A few years ago my friend enticed me to see the 1934 movie, The Scarlet Pimpernel. I loved it and have seen it at least twice since. This week I found a used copy of Baroness Orczy’s book of the same title, from which the movie was adapted. This particular edition includes an introduction and notes by Sarah Juliette Sasson, which, alone was worth buying the book. From the jacket:
Sarah Juliette Sasson earned a PhD in French and comparative literature from Columbia University, and is a lecturer there in the Department of French and Romance Philology. She is the managing editor of the Romantic Review, a journal dedicated to Romance literatures.
Prior to Sasson’s introduction is a three page section titled “The World of Baroness Orczy and The Scarlet Pimpernel.” It begins:
1865 Baroness Emmuska Magdalena Rosalia Maria Josefa Barbara Orczy is born in Tarna-Ors, Hungary, on September 23 to a noble family. Her father, Baron Felix Orczy, is an accomplished conductor and composer. Rudyard Kipling is born. U.S. president Abraham Lincoln is assassinated.
1867 Francis Joseph I is crowned king of Hungary in Budapest, following the creation of the Austro-Hungarian dual monarchy. Romeo et Juliette, an opera by Charles Gounod, debuts in Paris.
1868 During a party celebrating the fifth birthday of Emma’s sister, Madeleine, peasants set fire to the family estate, protesting the introduction of mechanized farming equipment. The family moves to Budapest, where Baron Orczy, at the urging and recommendation of the Hungarian composer Franz Liszt, accepts a post as administrator of the National Theater. Das Rheingold, an opera by family friend Richard Wagner, debuts in Munich.
1871 Lewis Carroll’s Through the Looking Glass is published.
Among other notable people mentioned in this timetable are: Thomas Edison, Franz Kafka, Robert Louis Stevenson, Mark Twain, Sir Arthur Conan Doyle, Jack the Ripper, Vincent Van Gogh, Oscar Wilde, Henry James, T.S. Eliot, and the Wright brothers.

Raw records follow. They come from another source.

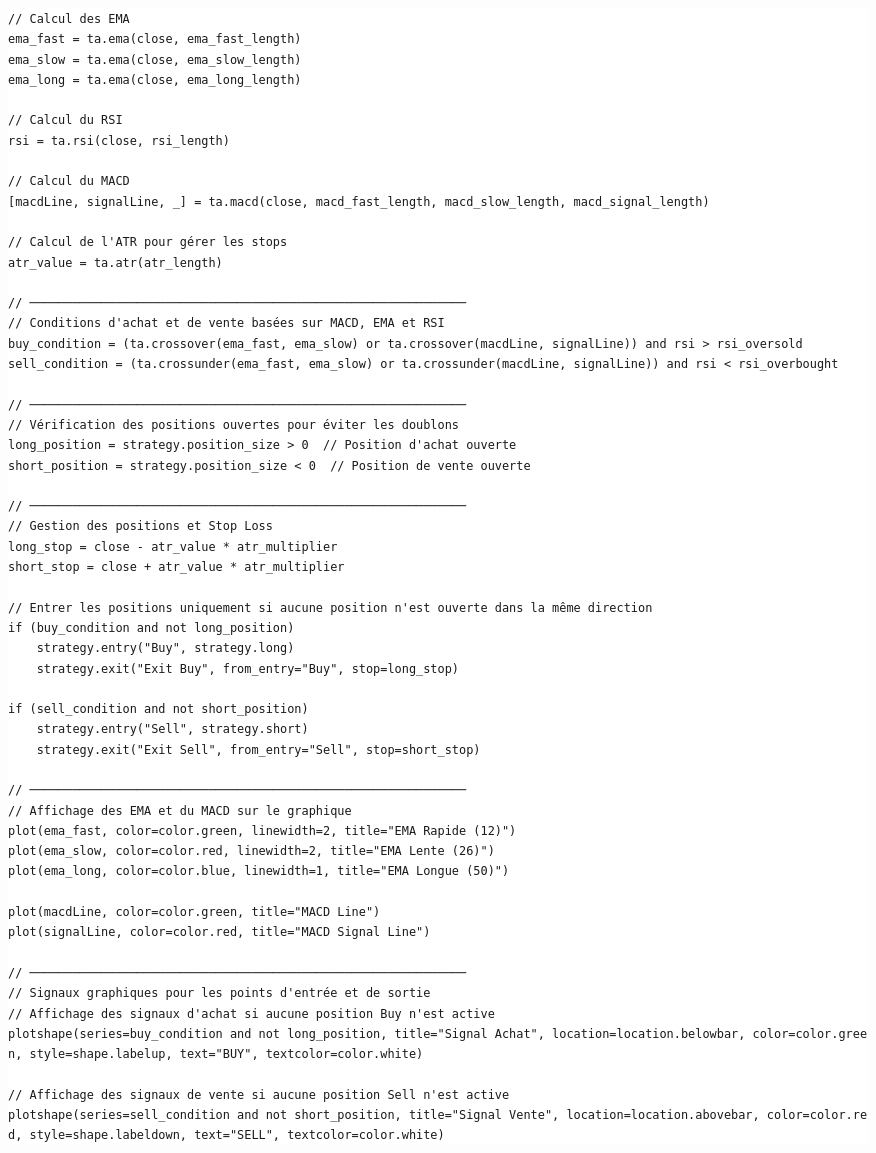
 ``` pinescript
// Calcul des EMA
ema_fast = ta.ema(close, ema_fast_length)
ema_slow = ta.ema(close, ema_slow_length)
ema_long = ta.ema(close, ema_long_length)

// Calcul du RSI
rsi = ta.rsi(close, rsi_length)

// Calcul du MACD
[macdLine, signalLine, _] = ta.macd(close, macd_fast_length, macd_slow_length, macd_signal_length)

// Calcul de l'ATR pour gérer les stops
atr_value = ta.atr(atr_length)

// ─────────────────────────────────────────────────────────────
// Conditions d'achat et de vente basées sur MACD, EMA et RSI
buy_condition = (ta.crossover(ema_fast, ema_slow) or ta.crossover(macdLine, signalLine)) and rsi > rsi_oversold
sell_condition = (ta.crossunder(ema_fast, ema_slow) or ta.crossunder(macdLine, signalLine)) and rsi < rsi_overbought

// ─────────────────────────────────────────────────────────────
// Vérification des positions ouvertes pour éviter les doublons
long_position = strategy.position_size > 0  // Position d'achat ouverte
short_position = strategy.position_size < 0  // Position de vente ouverte

// ─────────────────────────────────────────────────────────────
// Gestion des positions et Stop Loss
long_stop = close - atr_value * atr_multiplier
short_stop = close + atr_value * atr_multiplier

// Entrer les positions uniquement si aucune position n'est ouverte dans la même direction
if (buy_condition and not long_position)
    strategy.entry("Buy", strategy.long)
    strategy.exit("Exit Buy", from_entry="Buy", stop=long_stop)

if (sell_condition and not short_position)
    strategy.entry("Sell", strategy.short)
    strategy.exit("Exit Sell", from_entry="Sell", stop=short_stop)

// ─────────────────────────────────────────────────────────────
// Affichage des EMA et du MACD sur le graphique
plot(ema_fast, color=color.green, linewidth=2, title="EMA Rapide (12)")
plot(ema_slow, color=color.red, linewidth=2, title="EMA Lente (26)")
plot(ema_long, color=color.blue, linewidth=1, title="EMA Longue (50)")

plot(macdLine, color=color.green, title="MACD Line")
plot(signalLine, color=color.red, title="MACD Signal Line")

// ─────────────────────────────────────────────────────────────
// Signaux graphiques pour les points d'entrée et de sortie
// Affichage des signaux d'achat si aucune position Buy n'est active
plotshape(series=buy_condition and not long_position, title="Signal Achat", location=location.belowbar, color=color.green, style=shape.labelup, text="BUY", textcolor=color.white)

// Affichage des signaux de vente si aucune position Sell n'est active
plotshape(series=sell_condition and not short_position, title="Signal Vente", location=location.abovebar, color=color.red, style=shape.labeldown, text="SELL", textcolor=color.white)

```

Baronness Orczy wrote The Scarlet Pimpernel in five weeks in 1901. Two years later she and her husband collaborated on a stage version which was produced at the Theatre Royal in Nottingham, England. She went on to write several stories and books that featured the Scarlet Pimpernel. She also wrote a couple of series of detective stories. One, Lady Molly of Scotland Yard featured the first female crime solver.
The timeline ends:
1947 Baroness Orczy publishes her autobiography, Links in the Chain of Life. She dies on November 12 in London.
I’d like to read that book too.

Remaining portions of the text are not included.